#### [What the exercise asks]
Retype the entries exactly; omit all pictures.

+ + + + +

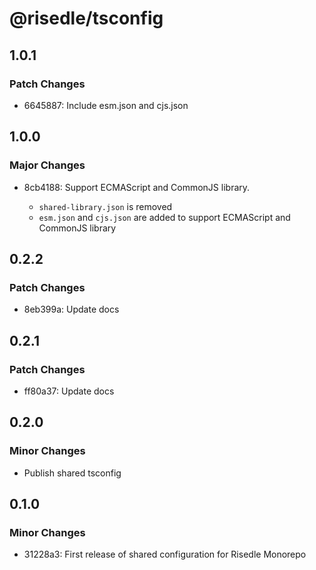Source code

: # @risedle/tsconfig

## 1.0.1

### Patch Changes

-   6645887: Include esm.json and cjs.json

## 1.0.0

### Major Changes

-   8cb4188: Support ECMAScript and CommonJS library.

    -   `shared-library.json` is removed
    -   `esm.json` and `cjs.json` are added to support ECMAScript and CommonJS
        library

## 0.2.2

### Patch Changes

-   8eb399a: Update docs

## 0.2.1

### Patch Changes

-   ff80a37: Update docs

## 0.2.0

### Minor Changes

-   Publish shared tsconfig

## 0.1.0

### Minor Changes

-   31228a3: First release of shared configuration for Risedle Monorepo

+ + + + +

#### [Written answer]
Source code

: # @risedle/tsconfig

## 1.0.1

### Patch Changes

-   6645887: Include esm.json and cjs.json

## 1.0.0

### Major Changes

-   8cb4188: Support ECMAScript and CommonJS library.

    -   `shared-library.json` is removed
    -   `esm.json` and `cjs.json` are added to support ECMAScript and CommonJS
        library

## 0.2.2

### Patch Changes

-   8eb399a: Update docs

## 0.2.1

### Patch Changes

-   ff80a37: Update docs

## 0.2.0

### Minor Changes

-   Publish shared tsconfig

## 0.1.0

### Minor Changes

-   31228a3: First release of shared configuration for Risedle Monorepo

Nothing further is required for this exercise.